Stored data entries

· · · · · · ·

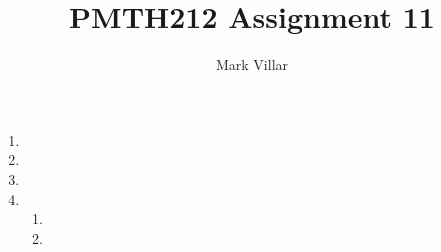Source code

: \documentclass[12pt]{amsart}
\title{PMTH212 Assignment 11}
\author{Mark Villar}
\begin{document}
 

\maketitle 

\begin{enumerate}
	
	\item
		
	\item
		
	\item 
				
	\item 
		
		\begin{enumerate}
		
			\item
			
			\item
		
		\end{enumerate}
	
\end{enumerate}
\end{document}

· · · · · · ·

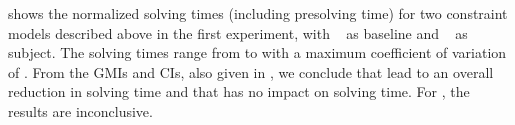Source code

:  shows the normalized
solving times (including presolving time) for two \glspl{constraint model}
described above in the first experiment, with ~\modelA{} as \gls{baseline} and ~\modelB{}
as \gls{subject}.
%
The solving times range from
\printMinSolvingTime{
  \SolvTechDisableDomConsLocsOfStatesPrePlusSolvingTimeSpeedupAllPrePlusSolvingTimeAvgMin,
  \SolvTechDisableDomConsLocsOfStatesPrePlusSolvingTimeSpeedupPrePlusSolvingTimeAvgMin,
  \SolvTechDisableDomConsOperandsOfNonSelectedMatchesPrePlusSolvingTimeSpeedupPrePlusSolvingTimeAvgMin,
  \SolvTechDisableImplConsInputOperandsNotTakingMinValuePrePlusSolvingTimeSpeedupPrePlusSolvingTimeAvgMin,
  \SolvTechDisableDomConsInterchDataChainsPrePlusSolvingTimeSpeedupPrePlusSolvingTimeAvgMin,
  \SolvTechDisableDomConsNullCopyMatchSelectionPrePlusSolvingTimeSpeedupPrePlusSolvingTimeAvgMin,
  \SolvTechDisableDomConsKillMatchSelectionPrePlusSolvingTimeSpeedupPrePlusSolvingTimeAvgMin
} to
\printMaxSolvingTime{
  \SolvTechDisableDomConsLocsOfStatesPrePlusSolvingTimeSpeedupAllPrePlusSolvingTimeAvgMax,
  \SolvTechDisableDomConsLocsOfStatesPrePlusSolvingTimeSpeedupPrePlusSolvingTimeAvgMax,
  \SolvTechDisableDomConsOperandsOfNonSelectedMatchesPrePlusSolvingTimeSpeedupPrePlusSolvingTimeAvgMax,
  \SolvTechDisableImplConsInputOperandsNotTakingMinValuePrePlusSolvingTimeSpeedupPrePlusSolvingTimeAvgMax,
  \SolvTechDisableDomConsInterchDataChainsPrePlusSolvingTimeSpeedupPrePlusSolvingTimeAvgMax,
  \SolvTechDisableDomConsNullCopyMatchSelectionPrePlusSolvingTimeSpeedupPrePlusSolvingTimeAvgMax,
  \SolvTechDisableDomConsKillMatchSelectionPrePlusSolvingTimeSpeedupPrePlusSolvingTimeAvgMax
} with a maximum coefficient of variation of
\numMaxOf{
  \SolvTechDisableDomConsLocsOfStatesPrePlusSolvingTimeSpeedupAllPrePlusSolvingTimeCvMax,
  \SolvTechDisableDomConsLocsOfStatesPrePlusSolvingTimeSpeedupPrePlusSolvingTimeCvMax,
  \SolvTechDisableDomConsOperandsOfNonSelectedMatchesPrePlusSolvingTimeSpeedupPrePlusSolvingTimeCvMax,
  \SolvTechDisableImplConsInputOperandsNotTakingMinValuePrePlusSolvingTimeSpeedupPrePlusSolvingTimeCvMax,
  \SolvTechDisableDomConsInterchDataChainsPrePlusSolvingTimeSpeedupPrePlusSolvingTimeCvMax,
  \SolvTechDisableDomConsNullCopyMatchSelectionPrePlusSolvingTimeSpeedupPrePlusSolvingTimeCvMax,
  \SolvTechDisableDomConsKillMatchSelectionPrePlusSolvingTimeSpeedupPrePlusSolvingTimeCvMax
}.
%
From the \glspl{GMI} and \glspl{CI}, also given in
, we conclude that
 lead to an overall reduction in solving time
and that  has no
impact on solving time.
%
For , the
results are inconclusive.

· · · · · · ·

» **Brief**
Taking the lines above one at a time, give the number of them that contain the string "begin". Add nothing else.

» **Answer to the exercise**
3